PROBLEM.
Every line below that contains "auto" is to be copied.

┄┄┄┄┄┄┄┄┄┄

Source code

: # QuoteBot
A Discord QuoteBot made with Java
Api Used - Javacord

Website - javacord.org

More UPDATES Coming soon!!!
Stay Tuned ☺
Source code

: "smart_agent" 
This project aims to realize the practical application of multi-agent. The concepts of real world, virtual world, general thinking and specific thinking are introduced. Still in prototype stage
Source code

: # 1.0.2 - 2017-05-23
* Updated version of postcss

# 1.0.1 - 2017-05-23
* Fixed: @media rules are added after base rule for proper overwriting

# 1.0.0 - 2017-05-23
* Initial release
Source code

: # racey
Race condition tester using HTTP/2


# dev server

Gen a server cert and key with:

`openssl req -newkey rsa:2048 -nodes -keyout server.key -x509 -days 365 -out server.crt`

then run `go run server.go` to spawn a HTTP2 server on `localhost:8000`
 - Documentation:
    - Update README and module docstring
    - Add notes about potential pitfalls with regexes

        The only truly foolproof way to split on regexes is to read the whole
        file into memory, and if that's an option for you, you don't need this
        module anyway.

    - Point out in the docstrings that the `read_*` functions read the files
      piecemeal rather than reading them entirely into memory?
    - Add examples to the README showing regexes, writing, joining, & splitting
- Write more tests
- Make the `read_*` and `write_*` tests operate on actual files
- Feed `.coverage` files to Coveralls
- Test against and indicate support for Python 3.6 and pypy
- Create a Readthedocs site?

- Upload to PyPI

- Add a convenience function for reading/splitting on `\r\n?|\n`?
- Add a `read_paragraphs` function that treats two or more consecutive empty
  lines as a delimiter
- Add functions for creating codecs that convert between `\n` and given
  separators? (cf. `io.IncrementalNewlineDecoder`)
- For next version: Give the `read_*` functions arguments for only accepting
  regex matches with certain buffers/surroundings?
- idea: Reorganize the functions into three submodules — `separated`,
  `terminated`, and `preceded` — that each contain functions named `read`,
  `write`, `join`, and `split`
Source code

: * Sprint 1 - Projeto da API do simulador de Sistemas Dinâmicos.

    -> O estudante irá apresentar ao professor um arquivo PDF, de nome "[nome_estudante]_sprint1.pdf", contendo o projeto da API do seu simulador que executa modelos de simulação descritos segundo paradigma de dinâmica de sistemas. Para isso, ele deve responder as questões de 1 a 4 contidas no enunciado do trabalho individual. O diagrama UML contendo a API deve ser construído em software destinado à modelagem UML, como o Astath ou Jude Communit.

┄┄┄┄┄┄┄┄┄┄

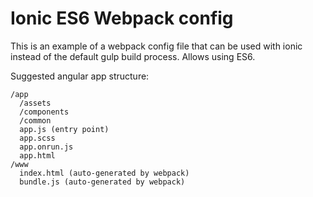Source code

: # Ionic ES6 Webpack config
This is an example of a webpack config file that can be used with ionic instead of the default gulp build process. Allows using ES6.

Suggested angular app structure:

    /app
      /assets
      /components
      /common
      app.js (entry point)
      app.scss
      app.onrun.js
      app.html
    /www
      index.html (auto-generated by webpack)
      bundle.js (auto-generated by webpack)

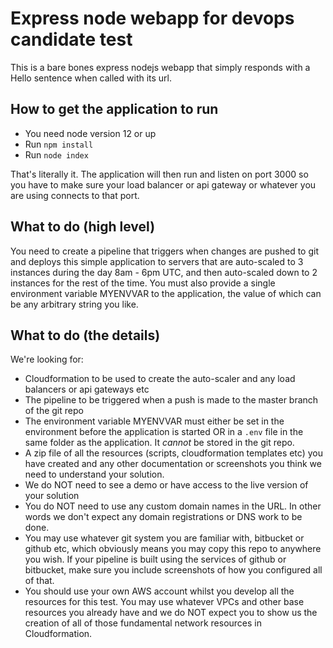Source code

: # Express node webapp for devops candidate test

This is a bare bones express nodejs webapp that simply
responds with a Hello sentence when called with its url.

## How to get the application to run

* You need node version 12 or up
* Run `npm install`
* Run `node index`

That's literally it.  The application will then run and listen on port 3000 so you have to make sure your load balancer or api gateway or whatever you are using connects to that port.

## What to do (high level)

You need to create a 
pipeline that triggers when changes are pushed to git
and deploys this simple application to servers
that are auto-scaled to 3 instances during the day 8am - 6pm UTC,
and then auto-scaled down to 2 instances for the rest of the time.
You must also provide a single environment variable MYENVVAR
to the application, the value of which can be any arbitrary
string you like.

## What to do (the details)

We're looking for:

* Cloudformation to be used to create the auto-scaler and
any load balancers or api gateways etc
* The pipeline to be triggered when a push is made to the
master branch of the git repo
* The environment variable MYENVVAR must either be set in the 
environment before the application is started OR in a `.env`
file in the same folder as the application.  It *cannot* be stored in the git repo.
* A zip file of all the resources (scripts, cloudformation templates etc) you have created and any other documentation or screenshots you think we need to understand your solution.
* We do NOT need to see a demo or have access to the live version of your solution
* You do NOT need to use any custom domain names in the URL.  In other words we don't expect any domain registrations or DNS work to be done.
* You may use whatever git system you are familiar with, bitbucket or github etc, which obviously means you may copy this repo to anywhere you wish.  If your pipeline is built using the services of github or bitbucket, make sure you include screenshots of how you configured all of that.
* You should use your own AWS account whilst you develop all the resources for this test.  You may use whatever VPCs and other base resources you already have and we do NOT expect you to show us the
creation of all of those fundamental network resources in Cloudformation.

┄┄┄┄┄┄┄┄┄┄

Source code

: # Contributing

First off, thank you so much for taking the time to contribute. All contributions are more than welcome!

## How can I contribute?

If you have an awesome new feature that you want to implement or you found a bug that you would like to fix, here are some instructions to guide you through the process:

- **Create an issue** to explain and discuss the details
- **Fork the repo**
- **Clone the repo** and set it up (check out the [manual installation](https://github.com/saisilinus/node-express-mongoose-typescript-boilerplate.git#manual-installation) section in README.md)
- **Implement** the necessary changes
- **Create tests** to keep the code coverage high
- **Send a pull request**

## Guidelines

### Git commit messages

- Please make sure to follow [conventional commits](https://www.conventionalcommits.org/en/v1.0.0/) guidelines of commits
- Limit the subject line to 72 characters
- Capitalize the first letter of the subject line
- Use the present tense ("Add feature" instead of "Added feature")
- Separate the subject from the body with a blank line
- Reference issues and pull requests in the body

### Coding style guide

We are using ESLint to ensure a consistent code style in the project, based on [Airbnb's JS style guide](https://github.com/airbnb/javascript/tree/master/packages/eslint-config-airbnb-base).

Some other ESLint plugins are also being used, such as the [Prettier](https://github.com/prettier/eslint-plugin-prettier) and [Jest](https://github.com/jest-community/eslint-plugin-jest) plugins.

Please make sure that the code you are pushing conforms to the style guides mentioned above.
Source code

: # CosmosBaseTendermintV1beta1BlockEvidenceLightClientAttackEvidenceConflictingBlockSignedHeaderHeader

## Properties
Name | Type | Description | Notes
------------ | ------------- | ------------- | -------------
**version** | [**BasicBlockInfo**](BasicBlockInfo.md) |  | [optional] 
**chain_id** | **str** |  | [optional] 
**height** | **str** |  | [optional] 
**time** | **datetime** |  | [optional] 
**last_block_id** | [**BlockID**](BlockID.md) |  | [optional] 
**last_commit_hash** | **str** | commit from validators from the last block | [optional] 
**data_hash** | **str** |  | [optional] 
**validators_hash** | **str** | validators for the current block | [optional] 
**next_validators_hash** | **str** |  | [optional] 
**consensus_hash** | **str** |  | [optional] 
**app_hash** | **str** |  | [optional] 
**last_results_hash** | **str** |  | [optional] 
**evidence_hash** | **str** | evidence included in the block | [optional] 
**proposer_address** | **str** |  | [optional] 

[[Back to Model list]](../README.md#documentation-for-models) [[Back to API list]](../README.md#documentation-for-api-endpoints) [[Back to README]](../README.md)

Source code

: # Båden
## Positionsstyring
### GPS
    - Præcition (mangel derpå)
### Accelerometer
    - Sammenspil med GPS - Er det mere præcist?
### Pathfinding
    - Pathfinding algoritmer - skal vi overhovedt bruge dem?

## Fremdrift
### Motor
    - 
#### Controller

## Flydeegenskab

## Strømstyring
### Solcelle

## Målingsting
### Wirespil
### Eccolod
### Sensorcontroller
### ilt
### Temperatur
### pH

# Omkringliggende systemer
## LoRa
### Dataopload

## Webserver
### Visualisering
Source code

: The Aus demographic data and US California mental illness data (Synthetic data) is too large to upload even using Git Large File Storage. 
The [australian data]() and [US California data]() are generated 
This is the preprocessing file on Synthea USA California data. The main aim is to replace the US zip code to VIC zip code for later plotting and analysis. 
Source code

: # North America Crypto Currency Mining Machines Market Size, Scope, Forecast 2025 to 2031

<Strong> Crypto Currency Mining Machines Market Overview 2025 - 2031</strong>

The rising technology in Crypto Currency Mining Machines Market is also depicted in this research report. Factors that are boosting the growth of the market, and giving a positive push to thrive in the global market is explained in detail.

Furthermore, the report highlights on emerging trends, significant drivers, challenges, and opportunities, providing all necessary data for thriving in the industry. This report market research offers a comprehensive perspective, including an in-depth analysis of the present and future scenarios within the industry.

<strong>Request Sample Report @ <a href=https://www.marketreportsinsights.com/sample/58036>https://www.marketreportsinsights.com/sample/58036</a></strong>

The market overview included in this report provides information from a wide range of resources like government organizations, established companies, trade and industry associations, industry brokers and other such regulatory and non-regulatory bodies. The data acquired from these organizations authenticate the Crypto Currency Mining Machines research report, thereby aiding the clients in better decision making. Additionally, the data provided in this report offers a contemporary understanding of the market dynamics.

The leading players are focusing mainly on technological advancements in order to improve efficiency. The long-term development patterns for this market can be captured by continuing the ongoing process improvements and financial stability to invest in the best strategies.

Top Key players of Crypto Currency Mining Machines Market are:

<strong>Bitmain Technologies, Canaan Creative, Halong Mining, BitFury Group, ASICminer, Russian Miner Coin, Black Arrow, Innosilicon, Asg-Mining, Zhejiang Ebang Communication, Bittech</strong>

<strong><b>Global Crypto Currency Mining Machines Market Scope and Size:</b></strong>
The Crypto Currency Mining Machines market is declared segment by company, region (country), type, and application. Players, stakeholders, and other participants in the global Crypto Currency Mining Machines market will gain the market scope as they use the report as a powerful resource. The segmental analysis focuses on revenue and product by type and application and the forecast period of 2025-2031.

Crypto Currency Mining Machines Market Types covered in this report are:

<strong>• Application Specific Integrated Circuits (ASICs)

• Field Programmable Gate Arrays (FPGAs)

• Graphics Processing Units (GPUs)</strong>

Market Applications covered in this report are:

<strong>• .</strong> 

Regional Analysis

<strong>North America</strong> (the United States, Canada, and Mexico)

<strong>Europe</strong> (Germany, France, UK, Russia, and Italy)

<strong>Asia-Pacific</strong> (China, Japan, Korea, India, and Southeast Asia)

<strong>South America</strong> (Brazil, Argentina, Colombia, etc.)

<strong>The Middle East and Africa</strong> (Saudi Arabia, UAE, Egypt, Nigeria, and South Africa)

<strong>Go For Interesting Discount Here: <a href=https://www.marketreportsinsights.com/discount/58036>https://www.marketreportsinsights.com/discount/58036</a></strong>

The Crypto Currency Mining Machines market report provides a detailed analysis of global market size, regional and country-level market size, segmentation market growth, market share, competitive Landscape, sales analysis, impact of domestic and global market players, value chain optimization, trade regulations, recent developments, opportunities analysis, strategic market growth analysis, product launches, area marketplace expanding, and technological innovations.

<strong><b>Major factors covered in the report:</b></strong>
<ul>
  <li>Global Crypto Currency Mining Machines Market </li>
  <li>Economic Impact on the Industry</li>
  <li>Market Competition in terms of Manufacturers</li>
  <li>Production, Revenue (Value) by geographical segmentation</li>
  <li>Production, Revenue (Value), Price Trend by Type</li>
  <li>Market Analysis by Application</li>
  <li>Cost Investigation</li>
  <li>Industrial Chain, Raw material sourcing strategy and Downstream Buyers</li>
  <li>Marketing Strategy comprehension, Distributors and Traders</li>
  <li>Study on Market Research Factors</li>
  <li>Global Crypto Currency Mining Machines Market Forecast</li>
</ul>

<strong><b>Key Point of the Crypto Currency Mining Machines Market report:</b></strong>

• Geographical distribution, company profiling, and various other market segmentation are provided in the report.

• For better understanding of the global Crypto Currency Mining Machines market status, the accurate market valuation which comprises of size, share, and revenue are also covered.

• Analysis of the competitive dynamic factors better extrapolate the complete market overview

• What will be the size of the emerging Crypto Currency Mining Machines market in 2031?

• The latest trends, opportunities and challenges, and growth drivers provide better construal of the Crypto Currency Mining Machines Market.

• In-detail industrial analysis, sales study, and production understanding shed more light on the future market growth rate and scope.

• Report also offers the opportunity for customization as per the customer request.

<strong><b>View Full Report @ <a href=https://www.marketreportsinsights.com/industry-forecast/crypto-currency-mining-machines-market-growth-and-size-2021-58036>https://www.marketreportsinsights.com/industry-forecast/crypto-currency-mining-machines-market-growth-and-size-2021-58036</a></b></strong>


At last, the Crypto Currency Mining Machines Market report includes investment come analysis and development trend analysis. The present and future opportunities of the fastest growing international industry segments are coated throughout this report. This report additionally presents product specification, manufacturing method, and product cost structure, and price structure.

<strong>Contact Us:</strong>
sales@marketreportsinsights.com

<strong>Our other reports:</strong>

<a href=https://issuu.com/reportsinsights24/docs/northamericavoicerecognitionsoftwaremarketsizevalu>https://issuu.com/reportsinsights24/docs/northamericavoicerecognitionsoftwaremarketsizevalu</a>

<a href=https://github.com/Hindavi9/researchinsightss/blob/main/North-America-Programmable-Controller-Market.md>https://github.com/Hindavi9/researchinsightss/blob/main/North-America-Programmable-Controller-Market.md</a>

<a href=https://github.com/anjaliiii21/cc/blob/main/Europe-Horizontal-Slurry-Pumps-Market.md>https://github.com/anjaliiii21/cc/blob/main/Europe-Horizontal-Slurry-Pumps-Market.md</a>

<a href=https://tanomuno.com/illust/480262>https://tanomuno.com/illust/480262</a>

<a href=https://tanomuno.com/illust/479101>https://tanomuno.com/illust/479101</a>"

┄┄┄┄┄┄┄┄┄┄

OUTPUT FOR THIS EXERCISE.
      index.html (auto-generated by webpack)
      bundle.js (auto-generated by webpack)
that are auto-scaled to 3 instances during the day 8am - 6pm UTC,
and then auto-scaled down to 2 instances for the rest of the time.
* Cloudformation to be used to create the auto-scaler and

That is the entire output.